Dai Davies, the former head of royal protection at the Metropolitan Police Service, told The Telegraph it was a balancing act between the demands of his high-profile status with his youthful pursuits.
"We are paying huge amounts of money for this young man to be followed everywhere he goes by security, which costs so much," Davies told the Telegraph.
He noted that while British security "costs in excess of £120 million ($190 million) a year" the Prince and his fellow family members hadn't chosen to be royals.
"I don't envy their [security officers'] job. It must be a nightmare at times, trying to ensure that he doesn't get into these kinds of scrapes," Davies said.
But The Telegraph report also points to the fact the security detail is publicly-funded and as a result "still rests uneasily."
Emma G Keller, writing in The Guardian, called for Prince Harry to be stripped of his Royal status for undermining "the hard work of the rest of their team" with bad behavior.
And there was some media speculation that Harry, an officer in the British Army, might find himself in hot water with his superior officers for behavior unbecoming an officer serving in her Majesty's army.
According to a separate report in The Telegraph, military codes of conduct warn officers that they must maintain high standards of professionalism “both on and off operations”.

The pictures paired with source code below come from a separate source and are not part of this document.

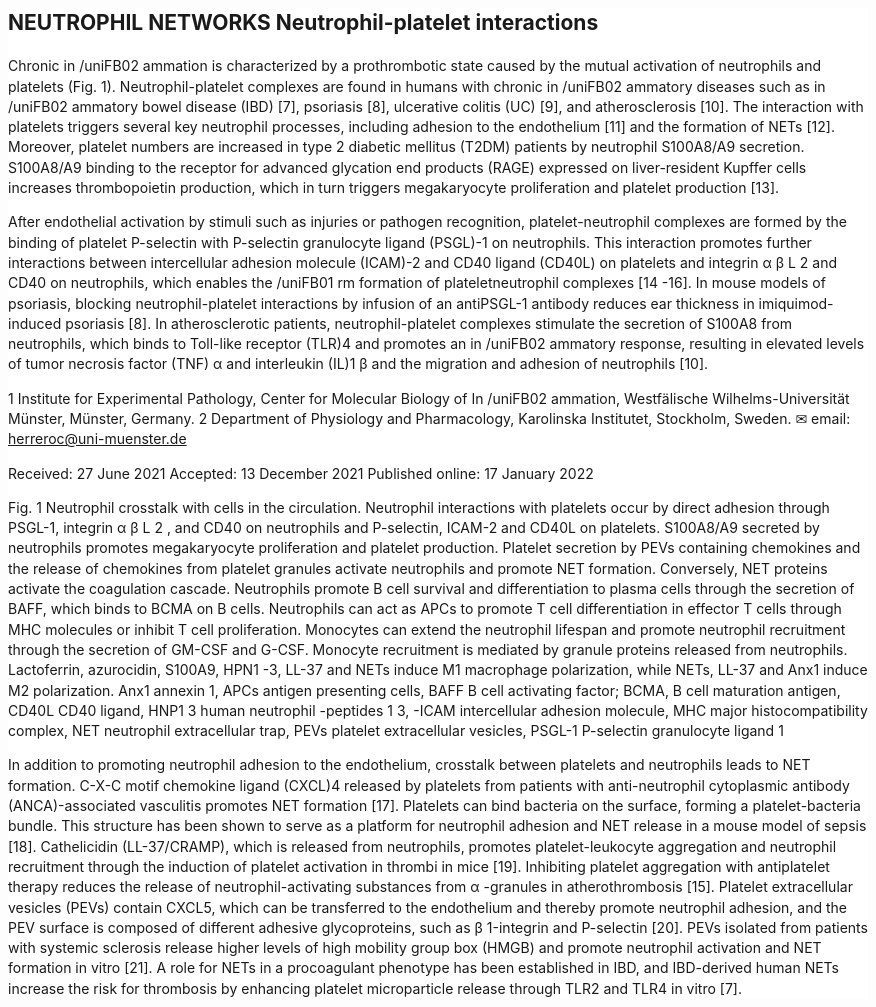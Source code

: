 ## NEUTROPHIL NETWORKS Neutrophil-platelet interactions

Chronic in /uniFB02 ammation is characterized by a prothrombotic state caused by the mutual activation of neutrophils and platelets (Fig. 1). Neutrophil-platelet complexes are found in humans with chronic in /uniFB02 ammatory diseases such as in /uniFB02 ammatory bowel disease (IBD) [7], psoriasis [8], ulcerative colitis (UC) [9], and atherosclerosis [10]. The interaction with platelets triggers several key neutrophil processes, including adhesion to the endothelium [11] and the formation of NETs [12]. Moreover, platelet numbers are increased in type 2 diabetic mellitus (T2DM) patients by neutrophil S100A8/A9 secretion. S100A8/A9 binding to the receptor for advanced glycation end products (RAGE) expressed on liver-resident Kupffer cells increases thrombopoietin production, which in turn triggers megakaryocyte proliferation and platelet production [13].

After endothelial activation by stimuli such as injuries or pathogen recognition, platelet-neutrophil complexes are formed by the binding of platelet P-selectin with P-selectin granulocyte ligand (PSGL)-1 on neutrophils. This interaction promotes further interactions between intercellular adhesion molecule (ICAM)-2 and CD40 ligand (CD40L) on platelets and integrin α β L 2 and CD40 on neutrophils, which enables the /uniFB01 rm formation of plateletneutrophil complexes [14 -16]. In mouse models of psoriasis, blocking neutrophil-platelet interactions by infusion of an antiPSGL-1 antibody reduces ear thickness in imiquimod-induced psoriasis [8]. In atherosclerotic patients, neutrophil-platelet complexes stimulate the secretion of S100A8 from neutrophils, which binds to Toll-like receptor (TLR)4 and promotes an in /uniFB02 ammatory response, resulting in elevated levels of tumor necrosis factor (TNF) α and interleukin (IL)1 β and the migration and adhesion of neutrophils [10].

1 Institute for Experimental Pathology, Center for Molecular Biology of In /uniFB02 ammation, Westfälische Wilhelms-Universität Münster, Münster, Germany. 2 Department of Physiology and Pharmacology, Karolinska Institutet, Stockholm, Sweden. ✉ email: herreroc@uni-muenster.de

Received: 27 June 2021 Accepted: 13 December 2021 Published online: 17 January 2022



Fig. 1 Neutrophil crosstalk with cells in the circulation. Neutrophil interactions with platelets occur by direct adhesion through PSGL-1, integrin α β L 2 , and CD40 on neutrophils and P-selectin, ICAM-2 and CD40L on platelets. S100A8/A9 secreted by neutrophils promotes megakaryocyte proliferation and platelet production. Platelet secretion by PEVs containing chemokines and the release of chemokines from platelet granules activate neutrophils and promote NET formation. Conversely, NET proteins activate the coagulation cascade. Neutrophils promote B cell survival and differentiation to plasma cells through the secretion of BAFF, which binds to BCMA on B cells. Neutrophils can act as APCs to promote T cell differentiation in effector T cells through MHC molecules or inhibit T cell proliferation. Monocytes can extend the neutrophil lifespan and promote neutrophil recruitment through the secretion of GM-CSF and G-CSF. Monocyte recruitment is mediated by granule proteins released from neutrophils. Lactoferrin, azurocidin, S100A9, HPN1 -3, LL-37 and NETs induce M1 macrophage polarization, while NETs, LL-37 and Anx1 induce M2 polarization. Anx1 annexin 1, APCs antigen presenting cells, BAFF B cell activating factor; BCMA, B cell maturation antigen, CD40L CD40 ligand, HNP1 3 human neutrophil -peptides 1 3, -ICAM intercellular adhesion molecule, MHC major histocompatibility complex, NET neutrophil extracellular trap, PEVs platelet extracellular vesicles, PSGL-1 P-selectin granulocyte ligand 1



In addition to promoting neutrophil adhesion to the endothelium, crosstalk between platelets and neutrophils leads to NET formation. C-X-C motif chemokine ligand (CXCL)4 released by platelets from patients with anti-neutrophil cytoplasmic antibody (ANCA)-associated vasculitis promotes NET formation [17]. Platelets can bind bacteria on the surface, forming a platelet-bacteria bundle. This structure has been shown to serve as a platform for neutrophil adhesion and NET release in a mouse model of sepsis [18]. Cathelicidin (LL-37/CRAMP), which is released from neutrophils, promotes platelet-leukocyte aggregation and neutrophil recruitment through the induction of platelet activation in thrombi in mice [19]. Inhibiting platelet aggregation with antiplatelet therapy reduces the release of neutrophil-activating substances from α -granules in atherothrombosis [15]. Platelet extracellular vesicles (PEVs) contain CXCL5, which can be transferred to the endothelium and thereby promote neutrophil adhesion, and the PEV surface is composed of different adhesive glycoproteins, such as β 1-integrin and P-selectin [20]. PEVs isolated from patients with systemic sclerosis release higher levels of high mobility group box (HMGB) and promote neutrophil activation and NET formation in vitro [21]. A role for NETs in a procoagulant phenotype has been established in IBD, and IBD-derived human NETs increase the risk for thrombosis by enhancing platelet microparticle release through TLR2 and TLR4 in vitro [7].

The guidelines state that members of the army must not display any “social misbehavior”, especially if it results in any damage to corporate image or reputation.
Not everyone took the high moral ground.
CNN host Piers Morgan, a man who tweets constantly, threw his pennyworth in.
"I'm shocked and disgusted by the Prince Harry party photos in Vegas. Why the hell wasn't I invited????," Morgan joked.
It all came as it emerged St James's Palace had earlier in the day asked the U.K. press not to publish the naked grainy images of Prince Harry.
"Thank God noone in the U.K. has got access to the internet," came one sarcastic tweet.